**TASK DETAILS:**
Search the data for lines holding the word "Note". State how many there are, and nothing else.

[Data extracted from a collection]

========================================

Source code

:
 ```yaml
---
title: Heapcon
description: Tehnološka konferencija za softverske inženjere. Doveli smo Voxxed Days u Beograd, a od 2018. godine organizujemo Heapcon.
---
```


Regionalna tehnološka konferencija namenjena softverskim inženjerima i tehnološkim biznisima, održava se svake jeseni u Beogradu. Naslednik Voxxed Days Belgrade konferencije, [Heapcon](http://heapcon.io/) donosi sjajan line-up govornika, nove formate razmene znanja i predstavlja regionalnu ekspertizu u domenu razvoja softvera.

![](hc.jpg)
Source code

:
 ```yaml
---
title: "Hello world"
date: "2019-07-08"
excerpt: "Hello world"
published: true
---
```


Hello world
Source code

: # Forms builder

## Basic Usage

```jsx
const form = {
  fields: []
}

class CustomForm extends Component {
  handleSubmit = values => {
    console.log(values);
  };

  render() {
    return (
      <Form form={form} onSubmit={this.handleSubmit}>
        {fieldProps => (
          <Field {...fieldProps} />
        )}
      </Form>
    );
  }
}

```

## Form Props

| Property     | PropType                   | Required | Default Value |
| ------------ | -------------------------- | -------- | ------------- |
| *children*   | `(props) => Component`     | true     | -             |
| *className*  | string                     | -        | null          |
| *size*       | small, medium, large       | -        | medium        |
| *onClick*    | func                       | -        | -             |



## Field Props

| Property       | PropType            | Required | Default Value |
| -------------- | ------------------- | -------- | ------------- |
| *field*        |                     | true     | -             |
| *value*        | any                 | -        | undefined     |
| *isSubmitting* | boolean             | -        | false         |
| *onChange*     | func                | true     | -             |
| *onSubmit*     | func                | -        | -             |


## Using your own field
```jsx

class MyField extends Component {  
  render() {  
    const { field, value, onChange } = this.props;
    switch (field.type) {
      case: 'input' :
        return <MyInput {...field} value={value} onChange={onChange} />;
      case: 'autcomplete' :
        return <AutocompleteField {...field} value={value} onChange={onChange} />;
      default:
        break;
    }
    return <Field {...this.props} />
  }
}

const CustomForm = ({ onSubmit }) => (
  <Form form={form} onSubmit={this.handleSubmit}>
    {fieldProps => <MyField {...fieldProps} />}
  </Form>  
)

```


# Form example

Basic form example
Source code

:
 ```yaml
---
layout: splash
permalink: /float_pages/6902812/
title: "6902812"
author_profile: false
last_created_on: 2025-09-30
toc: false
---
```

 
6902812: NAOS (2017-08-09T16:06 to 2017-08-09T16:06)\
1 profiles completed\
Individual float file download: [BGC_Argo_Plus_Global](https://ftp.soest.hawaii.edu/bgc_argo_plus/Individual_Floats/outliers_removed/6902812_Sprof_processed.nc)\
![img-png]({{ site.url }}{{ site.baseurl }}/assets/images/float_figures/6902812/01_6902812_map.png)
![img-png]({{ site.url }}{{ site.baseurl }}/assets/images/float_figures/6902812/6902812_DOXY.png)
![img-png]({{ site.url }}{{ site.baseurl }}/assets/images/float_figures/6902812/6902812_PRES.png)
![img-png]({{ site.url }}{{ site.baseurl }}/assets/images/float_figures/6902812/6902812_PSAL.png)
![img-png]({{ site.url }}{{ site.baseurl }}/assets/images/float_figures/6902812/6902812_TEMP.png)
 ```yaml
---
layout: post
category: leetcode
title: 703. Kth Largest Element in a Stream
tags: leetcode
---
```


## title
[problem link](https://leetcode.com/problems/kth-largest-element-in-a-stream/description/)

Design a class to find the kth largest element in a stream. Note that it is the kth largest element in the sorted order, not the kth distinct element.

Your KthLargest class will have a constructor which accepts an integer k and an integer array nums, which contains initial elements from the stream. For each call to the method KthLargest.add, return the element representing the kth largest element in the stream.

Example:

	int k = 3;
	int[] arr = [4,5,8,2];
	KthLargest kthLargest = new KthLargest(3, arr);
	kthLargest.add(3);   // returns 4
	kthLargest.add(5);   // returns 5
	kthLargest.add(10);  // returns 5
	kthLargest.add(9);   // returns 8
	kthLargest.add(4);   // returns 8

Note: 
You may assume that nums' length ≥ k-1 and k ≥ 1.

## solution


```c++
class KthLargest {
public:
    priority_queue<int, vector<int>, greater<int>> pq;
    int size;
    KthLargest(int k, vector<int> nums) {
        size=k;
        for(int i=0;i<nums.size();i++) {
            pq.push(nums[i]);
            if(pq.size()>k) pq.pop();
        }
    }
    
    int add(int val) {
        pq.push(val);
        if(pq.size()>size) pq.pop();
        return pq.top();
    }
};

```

========================================

**RESULT OF THIS TASK:**
2